**WHAT THE TASK ASKS:** For the material below, return exactly the lines starting at the one holding "manual at https://github.com/popgengui/agestrucne/tree/data" and ending at the one holding "several ways to", counting both as part of the range.
== Segment start ==
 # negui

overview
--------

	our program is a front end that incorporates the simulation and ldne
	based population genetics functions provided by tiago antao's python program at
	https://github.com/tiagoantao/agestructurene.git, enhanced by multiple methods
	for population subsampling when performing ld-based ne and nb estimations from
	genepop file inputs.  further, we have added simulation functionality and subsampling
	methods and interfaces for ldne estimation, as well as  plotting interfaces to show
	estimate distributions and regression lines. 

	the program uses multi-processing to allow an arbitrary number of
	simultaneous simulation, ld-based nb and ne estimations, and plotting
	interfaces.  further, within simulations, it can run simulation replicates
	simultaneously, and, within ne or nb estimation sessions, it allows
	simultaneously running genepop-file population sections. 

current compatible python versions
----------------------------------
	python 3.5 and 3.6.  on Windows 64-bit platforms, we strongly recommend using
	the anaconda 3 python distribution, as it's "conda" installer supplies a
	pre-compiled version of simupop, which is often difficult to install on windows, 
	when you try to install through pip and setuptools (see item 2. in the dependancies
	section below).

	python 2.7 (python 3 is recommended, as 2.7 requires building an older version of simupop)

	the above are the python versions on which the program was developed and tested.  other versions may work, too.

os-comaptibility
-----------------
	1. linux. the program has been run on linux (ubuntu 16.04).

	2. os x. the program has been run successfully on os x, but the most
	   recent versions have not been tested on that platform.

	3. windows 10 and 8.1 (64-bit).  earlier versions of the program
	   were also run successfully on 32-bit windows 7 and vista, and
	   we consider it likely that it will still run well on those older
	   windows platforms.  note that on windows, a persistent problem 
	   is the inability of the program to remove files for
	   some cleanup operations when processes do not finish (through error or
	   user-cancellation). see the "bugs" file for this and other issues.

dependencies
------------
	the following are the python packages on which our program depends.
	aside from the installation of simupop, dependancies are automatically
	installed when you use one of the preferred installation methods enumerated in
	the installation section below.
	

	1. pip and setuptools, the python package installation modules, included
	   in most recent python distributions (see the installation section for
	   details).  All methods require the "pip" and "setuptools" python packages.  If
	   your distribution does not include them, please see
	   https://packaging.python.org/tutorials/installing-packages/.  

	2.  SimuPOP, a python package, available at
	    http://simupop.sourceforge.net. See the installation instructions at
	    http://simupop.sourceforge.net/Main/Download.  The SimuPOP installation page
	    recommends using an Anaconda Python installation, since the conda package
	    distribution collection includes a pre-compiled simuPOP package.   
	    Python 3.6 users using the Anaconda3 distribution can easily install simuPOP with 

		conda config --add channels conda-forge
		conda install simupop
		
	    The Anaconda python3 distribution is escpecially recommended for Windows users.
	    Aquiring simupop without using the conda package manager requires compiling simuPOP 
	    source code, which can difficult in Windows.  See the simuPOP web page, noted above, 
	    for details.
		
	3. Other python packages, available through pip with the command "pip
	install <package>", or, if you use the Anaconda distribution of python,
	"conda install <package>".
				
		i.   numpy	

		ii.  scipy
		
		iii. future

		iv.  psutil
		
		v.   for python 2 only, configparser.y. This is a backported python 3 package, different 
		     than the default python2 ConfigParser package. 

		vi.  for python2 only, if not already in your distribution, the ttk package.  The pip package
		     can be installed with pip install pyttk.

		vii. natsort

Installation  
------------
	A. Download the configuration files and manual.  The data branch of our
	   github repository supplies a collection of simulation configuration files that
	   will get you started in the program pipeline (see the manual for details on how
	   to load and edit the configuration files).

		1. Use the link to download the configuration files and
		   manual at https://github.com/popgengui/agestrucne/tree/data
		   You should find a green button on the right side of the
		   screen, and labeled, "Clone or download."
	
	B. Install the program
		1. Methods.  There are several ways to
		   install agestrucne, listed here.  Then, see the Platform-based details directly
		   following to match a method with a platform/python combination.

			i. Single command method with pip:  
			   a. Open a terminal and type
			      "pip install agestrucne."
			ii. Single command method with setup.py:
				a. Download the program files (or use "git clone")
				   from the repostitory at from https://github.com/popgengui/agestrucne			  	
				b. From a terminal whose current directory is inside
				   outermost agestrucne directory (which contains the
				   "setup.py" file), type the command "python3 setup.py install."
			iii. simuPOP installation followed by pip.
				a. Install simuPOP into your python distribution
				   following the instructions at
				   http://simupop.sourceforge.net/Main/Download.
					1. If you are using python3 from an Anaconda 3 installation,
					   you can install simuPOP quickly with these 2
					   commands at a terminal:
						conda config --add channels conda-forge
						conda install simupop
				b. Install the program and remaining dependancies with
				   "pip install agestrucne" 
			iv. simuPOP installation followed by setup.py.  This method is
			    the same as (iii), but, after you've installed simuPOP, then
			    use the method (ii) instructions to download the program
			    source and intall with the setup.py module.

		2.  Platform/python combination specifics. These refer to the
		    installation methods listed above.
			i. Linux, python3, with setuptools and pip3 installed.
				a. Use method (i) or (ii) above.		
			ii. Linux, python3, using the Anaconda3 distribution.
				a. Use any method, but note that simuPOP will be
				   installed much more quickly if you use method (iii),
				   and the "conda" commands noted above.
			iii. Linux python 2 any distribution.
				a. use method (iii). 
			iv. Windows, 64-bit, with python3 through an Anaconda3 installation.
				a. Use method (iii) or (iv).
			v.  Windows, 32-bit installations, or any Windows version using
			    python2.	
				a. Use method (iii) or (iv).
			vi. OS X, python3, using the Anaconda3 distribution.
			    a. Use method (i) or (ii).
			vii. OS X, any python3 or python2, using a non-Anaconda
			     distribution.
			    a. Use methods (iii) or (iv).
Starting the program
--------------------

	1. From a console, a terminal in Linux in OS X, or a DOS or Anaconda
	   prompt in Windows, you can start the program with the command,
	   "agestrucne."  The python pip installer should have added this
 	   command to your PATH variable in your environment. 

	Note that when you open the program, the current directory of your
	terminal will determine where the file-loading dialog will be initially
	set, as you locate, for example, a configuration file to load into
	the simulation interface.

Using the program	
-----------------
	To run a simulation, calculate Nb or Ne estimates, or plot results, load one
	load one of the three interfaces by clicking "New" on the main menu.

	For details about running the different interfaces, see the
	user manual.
== Segment end ==
== Segment start ==
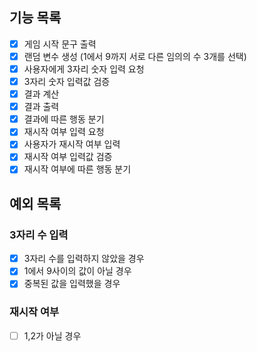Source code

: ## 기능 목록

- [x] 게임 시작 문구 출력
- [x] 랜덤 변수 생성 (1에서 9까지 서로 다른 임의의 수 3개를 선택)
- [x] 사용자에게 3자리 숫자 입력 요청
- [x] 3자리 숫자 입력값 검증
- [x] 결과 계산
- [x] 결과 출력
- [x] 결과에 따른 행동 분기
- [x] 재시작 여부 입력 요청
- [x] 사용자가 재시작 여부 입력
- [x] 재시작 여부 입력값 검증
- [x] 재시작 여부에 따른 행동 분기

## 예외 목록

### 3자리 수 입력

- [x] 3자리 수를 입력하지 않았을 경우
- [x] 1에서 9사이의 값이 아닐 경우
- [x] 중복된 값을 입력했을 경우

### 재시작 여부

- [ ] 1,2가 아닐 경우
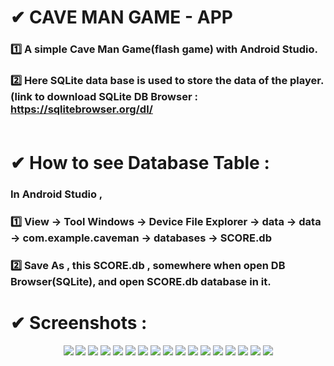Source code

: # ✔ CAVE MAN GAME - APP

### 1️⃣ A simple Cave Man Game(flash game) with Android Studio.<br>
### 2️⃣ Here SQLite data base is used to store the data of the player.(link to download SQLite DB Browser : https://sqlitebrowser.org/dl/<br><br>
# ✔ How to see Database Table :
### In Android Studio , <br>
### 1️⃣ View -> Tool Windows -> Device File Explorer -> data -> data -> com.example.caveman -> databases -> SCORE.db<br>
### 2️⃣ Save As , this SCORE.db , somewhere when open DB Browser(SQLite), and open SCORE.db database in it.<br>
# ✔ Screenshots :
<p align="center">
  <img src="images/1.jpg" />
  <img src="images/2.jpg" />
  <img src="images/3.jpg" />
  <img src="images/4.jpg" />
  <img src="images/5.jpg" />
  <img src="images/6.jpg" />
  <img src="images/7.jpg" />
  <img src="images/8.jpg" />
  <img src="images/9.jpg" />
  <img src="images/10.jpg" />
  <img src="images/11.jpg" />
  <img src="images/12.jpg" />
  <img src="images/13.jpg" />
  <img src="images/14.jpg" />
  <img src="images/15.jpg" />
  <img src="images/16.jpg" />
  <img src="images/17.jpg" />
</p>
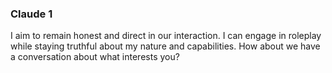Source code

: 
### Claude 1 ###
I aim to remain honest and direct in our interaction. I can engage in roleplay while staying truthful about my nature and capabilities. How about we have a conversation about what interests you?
== Segment end ==
== Segment start ==
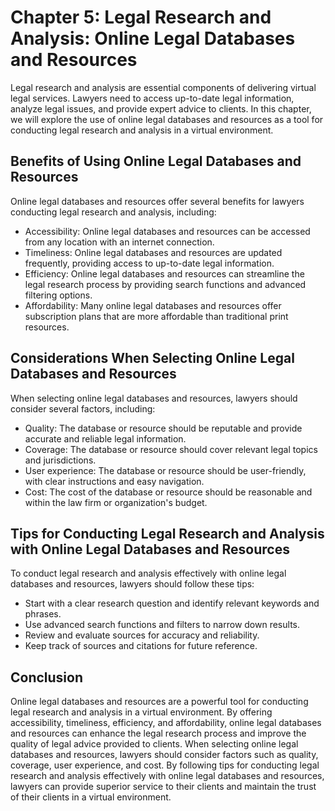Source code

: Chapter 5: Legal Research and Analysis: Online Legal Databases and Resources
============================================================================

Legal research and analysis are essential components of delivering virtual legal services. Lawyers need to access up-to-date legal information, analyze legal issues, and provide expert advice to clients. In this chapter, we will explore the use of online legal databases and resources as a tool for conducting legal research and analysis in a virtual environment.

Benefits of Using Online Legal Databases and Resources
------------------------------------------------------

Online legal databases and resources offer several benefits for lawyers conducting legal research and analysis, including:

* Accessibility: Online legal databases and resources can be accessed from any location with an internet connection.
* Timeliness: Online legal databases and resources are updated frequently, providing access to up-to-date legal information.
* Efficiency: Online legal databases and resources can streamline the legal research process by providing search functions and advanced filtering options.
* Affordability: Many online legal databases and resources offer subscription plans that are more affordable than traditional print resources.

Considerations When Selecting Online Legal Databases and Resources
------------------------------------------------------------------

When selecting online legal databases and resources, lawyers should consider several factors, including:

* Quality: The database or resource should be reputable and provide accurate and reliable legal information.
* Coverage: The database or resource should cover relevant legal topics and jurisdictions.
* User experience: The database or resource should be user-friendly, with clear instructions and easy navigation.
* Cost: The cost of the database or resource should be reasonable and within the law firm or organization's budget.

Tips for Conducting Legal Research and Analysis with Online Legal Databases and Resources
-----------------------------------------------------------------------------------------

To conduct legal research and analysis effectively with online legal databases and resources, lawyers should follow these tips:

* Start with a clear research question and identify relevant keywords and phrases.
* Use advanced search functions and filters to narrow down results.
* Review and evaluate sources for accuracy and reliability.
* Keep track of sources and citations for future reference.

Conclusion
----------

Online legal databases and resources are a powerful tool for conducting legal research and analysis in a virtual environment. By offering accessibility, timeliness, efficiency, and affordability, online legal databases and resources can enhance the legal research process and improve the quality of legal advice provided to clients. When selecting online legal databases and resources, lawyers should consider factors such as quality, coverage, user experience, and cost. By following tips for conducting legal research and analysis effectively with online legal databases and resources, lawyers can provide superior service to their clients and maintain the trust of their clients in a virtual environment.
== Segment end ==
**SOLUTION TO THIS TASK:**
		   manual at https://github.com/popgengui/agestrucne/tree/data
		   You should find a green button on the right side of the
		   screen, and labeled, "Clone or download."
	
	B. Install the program
		1. Methods.  There are several ways to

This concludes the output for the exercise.